Commissioner of the Northwest Territories
- In office April 15, 1979 – July 31, 1989
- Prime Minister: Pierre Trudeau Joe Clark John Turner Brian Mulroney
- Premier: George Braden Richard Nerysoo Nick Sibbeston Dennis Patterson
- Preceded by: Stuart Milton Hodgson
- Succeeded by: Daniel L. Norris

Mayor of Yellowknife
- In office 1964 – February 1967
- Preceded by: Ted Horton
- Succeeded by: Chet Wilkinson

Personal details
- Born: February 2, 1929 Didsbury, Alberta, Canada
- Died: March 9, 2020 (aged 91) Sidney, British Columbia
- Spouse: Helen Parker
- Children: Gorden and Sharon Parker
- Alma mater: University of Alberta
- Profession: geologist

= John Havelock Parker =

Canadian politician (1929–2020)

John Havelock Parker, OC (February 2, 1929 – March 9, 2020) was the commissioner of the Northwest Territories from April 15, 1979 to July 31, 1989. He had previously been Deputy Commissioner of Northwest Territories from 1967 to 1979.

==Biography==
From 1959 until 1963 he became an alderman for the Yellowknife town council. In 1963, he became the mayor of Yellowknife, which he held until February 1967. While serving as mayor he was appointed to the Carrothers Commission which led to the formation of responsible government in the Northwest Territories and later the division that led to Nunavut.

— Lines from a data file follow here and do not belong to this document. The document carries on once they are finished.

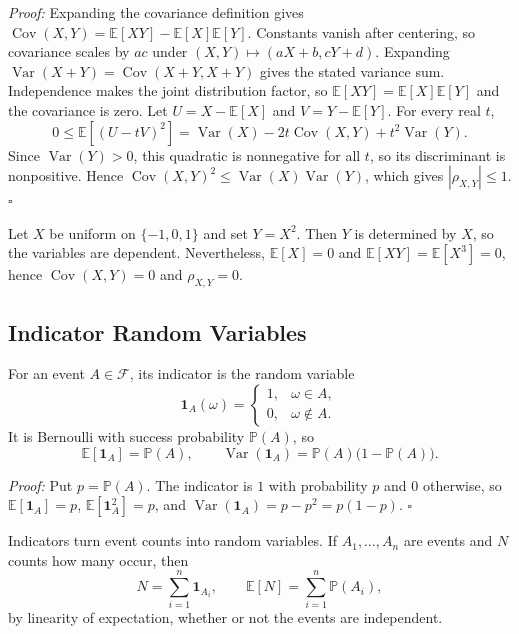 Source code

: \documentclass[a4paper,11pt,abstracton]{scrartcl}
\theoremstyle{dotlessP}
\theoremstyle{dotlessS}
\theoremstyle{remark}
\theoremstyle{definition}
\begin{document}
\begin{claim_box}
\textit{Proof:} Expanding the covariance definition gives $\operatorname{Cov}(X,Y)=\mathbb{E}[XY]-\mathbb{E}[X]\mathbb{E}[Y]$. Constants vanish after centering, so covariance scales by $ac$ under $(X,Y)\mapsto(aX+b,cY+d)$. Expanding $\operatorname{Var}(X+Y)=\operatorname{Cov}(X+Y,X+Y)$ gives the stated variance sum. Independence makes the joint distribution factor, so $\mathbb{E}[XY]=\mathbb{E}[X]\mathbb{E}[Y]$ and the covariance is zero.
Let $U=X-\mathbb{E}[X]$ and $V=Y-\mathbb{E}[Y]$. For every real $t$,
\[
  0\leq\mathbb{E}[(U-tV)^2]
  =\operatorname{Var}(X)-2t\operatorname{Cov}(X,Y)+t^2\operatorname{Var}(Y).
\]
Since $\operatorname{Var}(Y)>0$, this quadratic is nonnegative for all $t$, so its discriminant is nonpositive. Hence $\operatorname{Cov}(X,Y)^2\leq\operatorname{Var}(X)\operatorname{Var}(Y)$, which gives $|\rho_{X,Y}|\leq1$.
\hfill$\square$
\end{claim_box}
\begin{example_box}
Let $X$ be uniform on $\{-1,0,1\}$ and set $Y=X^2$. Then $Y$ is determined by $X$, so the variables are dependent. Nevertheless, $\mathbb{E}[X]=0$ and $\mathbb{E}[XY]=\mathbb{E}[X^3]=0$, hence $\operatorname{Cov}(X,Y)=0$ and $\rho_{X,Y}=0$.
\end{example_box}

\subsection{Indicator Random Variables}

For an event $A\in\mathcal{F}$, its indicator is the random variable
\[
  \mathbf{1}_A(\omega)=
  \begin{cases}
    1,&\omega\in A,\\
    0,&\omega\notin A.
  \end{cases}
\]
It is Bernoulli with success probability $\mathbb{P}(A)$, so
\[
  \mathbb{E}[\mathbf{1}_A]=\mathbb{P}(A),
  \qquad
  \operatorname{Var}(\mathbf{1}_A)
  =\mathbb{P}(A)\bigl(1-\mathbb{P}(A)\bigr).
\]
\begin{claim_box}
\textit{Proof:} Put $p=\mathbb{P}(A)$. The indicator is $1$ with probability $p$ and $0$ otherwise, so $\mathbb{E}[\mathbf{1}_A]=p$, $\mathbb{E}[\mathbf{1}_A^2]=p$, and $\operatorname{Var}(\mathbf{1}_A)=p-p^2=p(1-p)$.
\hfill$\square$
\end{claim_box}
Indicators turn event counts into random variables. If $A_1,\ldots,A_n$ are events and $N$ counts how many occur, then
\[
  N=\sum_{i=1}^n\mathbf{1}_{A_i},
  \qquad
  \mathbb{E}[N]=\sum_{i=1}^n\mathbb{P}(A_i),
\]
by linearity of expectation, whether or not the events are independent.
\end{document}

His later work helped in defining the border between the NWT and Nunavut and his name was given to a protrusion known as Parker's Notch as well as Parker Line.

In 1986, he was made an Officer of the Order of Canada for his "significant contributions to the evolution and development both of the municipal government of Yellowknife and of the territorial government."

Parker died March 9, 2020, in Sidney, British Columbia, where he had been living.